Devere Group CEO Nigel Green said Donald Trump has just signed a landmark executive order that will reshape how millions of Americans build retirement wealth by opening the doors of the $9 trillion US retirement market to cryptocurrencies, private equity, and other alternative assets. He was joined by Block Street co-founder and CEO Hedy Wang, who called the focus on tokenized finance a “national imperative.”
This move, which will allow crypto exposure within 401(k) plans for the first time, is one of the boldest steps yet to embed digital assets at the heart of the global financial system.
“This is a defining moment not just for crypto, but for the entire future of finance,” Green said. “The world’s largest economy is saying, in effect, that digital assets now belong in the core of long-term wealth strategies. This has global implications.”
The executive order instructs US regulators to revisit and update existing frameworks that have long restricted access to private market and crypto investments in professionally managed retirement accounts.
More than 90 million US workers participate in 401(k) plans, historically focused on equities and bonds. For decades, these plans have excluded entire categories of high-growth assets, including Bitcoin and other digital currencies, despite growing investor interest.
“This is yet another breakthrough moment for crypto,” Green added. “Institutional capital from retail retirement accounts had been the final frontier. Once that capital starts flowing in, the integration of digital assets into traditional portfolios becomes irreversible.”
The US is not acting in isolation. Other major economies are expected to follow suit. In Europe, regulators are already fielding calls to modernize pension rules. In Asia, where digital assets are booming and adoption rates remain high, the pressure to match Washington’s momentum is already building.

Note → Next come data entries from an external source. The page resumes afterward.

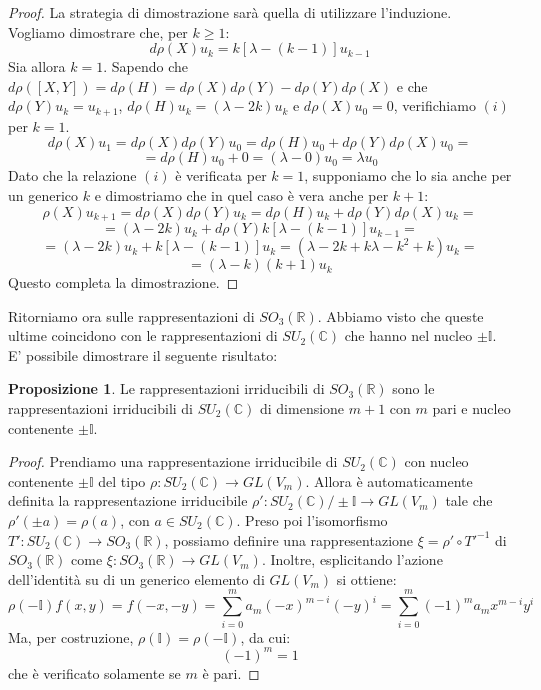 \documentclass[12pt,a4paper]{report}
\theoremstyle{definition}
\theoremstyle{Theorem}
\newtheorem{Prop}[Def]{Proposizione}
\theoremstyle{definition}
\theoremstyle{definition}
\theoremstyle{definition}
\begin{document}
\begin{proof}
	La strategia di dimostrazione sarà quella di utilizzare l'induzione.
	Vogliamo dimostrare che, per $k\geq 1$:
	\begin{equation}
		\label{eq:4}
		d\rho(X)u_k=k[\lambda-(k-1)]u_{k-1} 
\tag{i}
\end{equation}
	Sia allora $k=1$. Sapendo che $d\rho([X,Y])=d\rho(H)=d\rho(X)d\rho(Y)-d\rho(Y)d\rho(X)$ e che $d\rho(Y)u_k=u_{k+1}$, $d\rho(H)u_k=(\lambda-2k)u_k$ e $d\rho(X)u_0=0$, verifichiamo $(i)$ per $k=1$.
	$$d\rho(X)u_1=d\rho(X)d\rho(Y)u_0=d\rho(H)u_0+d\rho(Y)d\rho(X)u_0=$$$$=d\rho(H)u_0+0=(\lambda-0)u_0=\lambda u_0$$
	Dato che la relazione $(i)$ è verificata per $k=1$, supponiamo che lo sia anche per un generico $k$ e dimostriamo che in quel caso è vera anche per $k+1$:
	$$\rho(X)u_{k+1}=d\rho(X)d\rho(Y)u_{k}=d\rho(H)u_k+d\rho(Y)d\rho(X)u_k=$$
	$$=(\lambda-2k)u_k+d\rho(Y)k[\lambda-(k-1)]u_{k-1}=$$ 
	$$=(\lambda-2k)u_k+k[\lambda-(k-1)]u_{k}=(\lambda-2k+k\lambda-k^2+k)u_k=$$
	$$=(\lambda-k)(k+1)u_k$$
	Questo completa la dimostrazione.
\end{proof}
Ritorniamo ora sulle rappresentazioni di $SO_3(\mathbb{R})$. Abbiamo visto che queste ultime coincidono con le rappresentazioni di $SU_2(\mathbb{C})$ che hanno nel nucleo $\pm\mathbb{I}$. E' possibile dimostrare il seguente risultato:
\begin{Prop}
	Le rappresentazioni irriducibili di $SO_3(\mathbb{R})$ sono le rappresentazioni irriducibili di $SU_2(\mathbb{C})$ di dimensione $m+1$ con $m$ pari e nucleo contenente $\pm\mathbb{I}$.
\end{Prop}
\begin{proof}
	Prendiamo una rappresentazione irriducibile di $SU_2(\mathbb{C})$ con nucleo contenente $\pm\mathbb{I}$ del tipo $\rho:SU_2(\mathbb{C})\rightarrow GL(V_m)$. Allora è automaticamente definita la rappresentazione irriducibile $\rho':SU_2(\mathbb{C})/\pm\mathbb{I}\rightarrow GL(V_m)$ tale che $\rho'(\pm a)=\rho(a)$, con $a\in SU_2(\mathbb{C})$. Preso poi l'isomorfismo $T':SU_2(\mathbb{C})\rightarrow SO_3(\mathbb{R})$, possiamo definire una rappresentazione $\xi=\rho'\circ T'^{-1}$ di $SO_3(\mathbb{R})$ come $\xi:SO_3(\mathbb{R})\rightarrow GL(V_m)$.
	Inoltre, esplicitando l'azione dell'identità su di un generico elemento di $GL(V_m)$ si ottiene: $$\rho(-\mathbb{I})f(x,y)=f(-x,-y)=\sum_{i=0}^{m}a_m(-x)^{m-i}(-y)^i=\sum_{i=0}^{m}(-1)^ma_mx^{m-i}y^i$$
	Ma, per costruzione, $\rho(\mathbb{I})=\rho(-\mathbb{I})$, da cui:
	$$(-1)^m=1$$
	che è verificato solamente se $m$ è pari.
\end{proof}
\end{document}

The timing of this announcement is critical. Digital currencies have surged in 2025, with Bitcoin reaching all-time highs, driven by renewed corporate adoption, sovereign interest, and the green light from regulatory regimes.
“Retirement savings are one of the most conservative pools of capital in existence. If crypto can earn its place there, it can earn its place anywhere,” noted Green. “This order breaks the psychological and regulatory barrier that’s kept crypto in a sandbox, but now it’s mainstage.”
That main stage is vast: US 401(k) accounts represent the deepest individual investment pool in the world. Even a modest portfolio allocation to crypto could unleash hundreds of billions of dollars in new demand for digital assets.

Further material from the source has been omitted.